▸ **What you should do**
Write the data out again exactly, with no pictures.

Source material Block Start

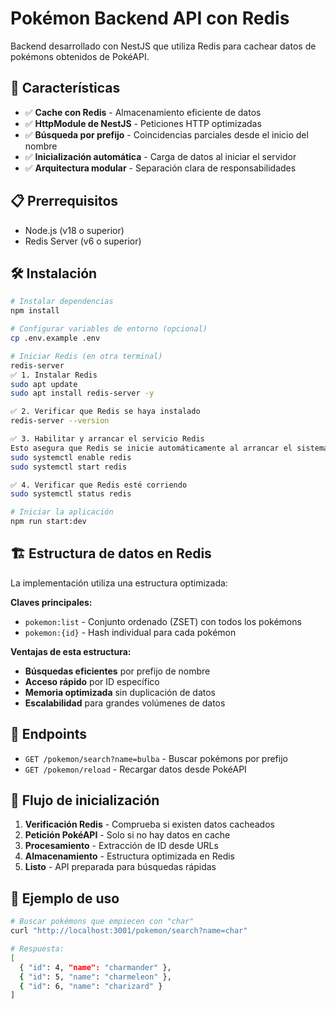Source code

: # Pokémon Backend API con Redis

Backend desarrollado con NestJS que utiliza Redis para cachear datos de pokémons obtenidos de PokéAPI.

## 🚀 Características

- ✅ **Cache con Redis** - Almacenamiento eficiente de datos
- ✅ **HttpModule de NestJS** - Peticiones HTTP optimizadas  
- ✅ **Búsqueda por prefijo** - Coincidencias parciales desde el inicio del nombre
- ✅ **Inicialización automática** - Carga de datos al iniciar el servidor
- ✅ **Arquitectura modular** - Separación clara de responsabilidades

## 📋 Prerrequisitos

- Node.js (v18 o superior)
- Redis Server (v6 o superior)

## 🛠️ Instalación

```bash
# Instalar dependencias
npm install

# Configurar variables de entorno (opcional)
cp .env.example .env

# Iniciar Redis (en otra terminal)
redis-server
✅ 1. Instalar Redis
sudo apt update
sudo apt install redis-server -y

✅ 2. Verificar que Redis se haya instalado
redis-server --version

✅ 3. Habilitar y arrancar el servicio Redis
Esto asegura que Redis se inicie automáticamente al arrancar el sistema:
sudo systemctl enable redis
sudo systemctl start redis

✅ 4. Verificar que Redis esté corriendo
sudo systemctl status redis

# Iniciar la aplicación
npm run start:dev
```

## 🏗️ Estructura de datos en Redis

La implementación utiliza una estructura optimizada:

**Claves principales:**
- `pokemon:list` - Conjunto ordenado (ZSET) con todos los pokémons
- `pokemon:{id}` - Hash individual para cada pokémon

**Ventajas de esta estructura:**
- **Búsquedas eficientes** por prefijo de nombre
- **Acceso rápido** por ID específico  
- **Memoria optimizada** sin duplicación de datos
- **Escalabilidad** para grandes volúmenes de datos

## 📡 Endpoints

- `GET /pokemon/search?name=bulba` - Buscar pokémons por prefijo
- `GET /pokemon/reload` - Recargar datos desde PokéAPI

## 🔄 Flujo de inicialización

1. **Verificación Redis** - Comprueba si existen datos cacheados
2. **Petición PokéAPI** - Solo si no hay datos en cache
3. **Procesamiento** - Extracción de ID desde URLs
4. **Almacenamiento** - Estructura optimizada en Redis
5. **Listo** - API preparada para búsquedas rápidas

## 🎯 Ejemplo de uso

```bash
# Buscar pokémons que empiecen con "char"
curl "http://localhost:3001/pokemon/search?name=char"

# Respuesta:
[
  { "id": 4, "name": "charmander" },
  { "id": 5, "name": "charmeleon" },  
  { "id": 6, "name": "charizard" }
]
```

Source material Block End

▸ **Solution to this exercise**
Source code

: # Pokémon Backend API con Redis

Backend desarrollado con NestJS que utiliza Redis para cachear datos de pokémons obtenidos de PokéAPI.

## 🚀 Características

- ✅ **Cache con Redis** - Almacenamiento eficiente de datos
- ✅ **HttpModule de NestJS** - Peticiones HTTP optimizadas  
- ✅ **Búsqueda por prefijo** - Coincidencias parciales desde el inicio del nombre
- ✅ **Inicialización automática** - Carga de datos al iniciar el servidor
- ✅ **Arquitectura modular** - Separación clara de responsabilidades

## 📋 Prerrequisitos

- Node.js (v18 o superior)
- Redis Server (v6 o superior)

## 🛠️ Instalación

```bash
# Instalar dependencias
npm install

# Configurar variables de entorno (opcional)
cp .env.example .env

# Iniciar Redis (en otra terminal)
redis-server
✅ 1. Instalar Redis
sudo apt update
sudo apt install redis-server -y

✅ 2. Verificar que Redis se haya instalado
redis-server --version

✅ 3. Habilitar y arrancar el servicio Redis
Esto asegura que Redis se inicie automáticamente al arrancar el sistema:
sudo systemctl enable redis
sudo systemctl start redis

✅ 4. Verificar que Redis esté corriendo
sudo systemctl status redis

# Iniciar la aplicación
npm run start:dev
```

## 🏗️ Estructura de datos en Redis

La implementación utiliza una estructura optimizada:

**Claves principales:**
- `pokemon:list` - Conjunto ordenado (ZSET) con todos los pokémons
- `pokemon:{id}` - Hash individual para cada pokémon

**Ventajas de esta estructura:**
- **Búsquedas eficientes** por prefijo de nombre
- **Acceso rápido** por ID específico  
- **Memoria optimizada** sin duplicación de datos
- **Escalabilidad** para grandes volúmenes de datos

## 📡 Endpoints

- `GET /pokemon/search?name=bulba` - Buscar pokémons por prefijo
- `GET /pokemon/reload` - Recargar datos desde PokéAPI

## 🔄 Flujo de inicialización

1. **Verificación Redis** - Comprueba si existen datos cacheados
2. **Petición PokéAPI** - Solo si no hay datos en cache
3. **Procesamiento** - Extracción de ID desde URLs
4. **Almacenamiento** - Estructura optimizada en Redis
5. **Listo** - API preparada para búsquedas rápidas

## 🎯 Ejemplo de uso

```bash
# Buscar pokémons que empiecen con "char"
curl "http://localhost:3001/pokemon/search?name=char"

# Respuesta:
[
  { "id": 4, "name": "charmander" },
  { "id": 5, "name": "charmeleon" },  
  { "id": 6, "name": "charizard" }
]
```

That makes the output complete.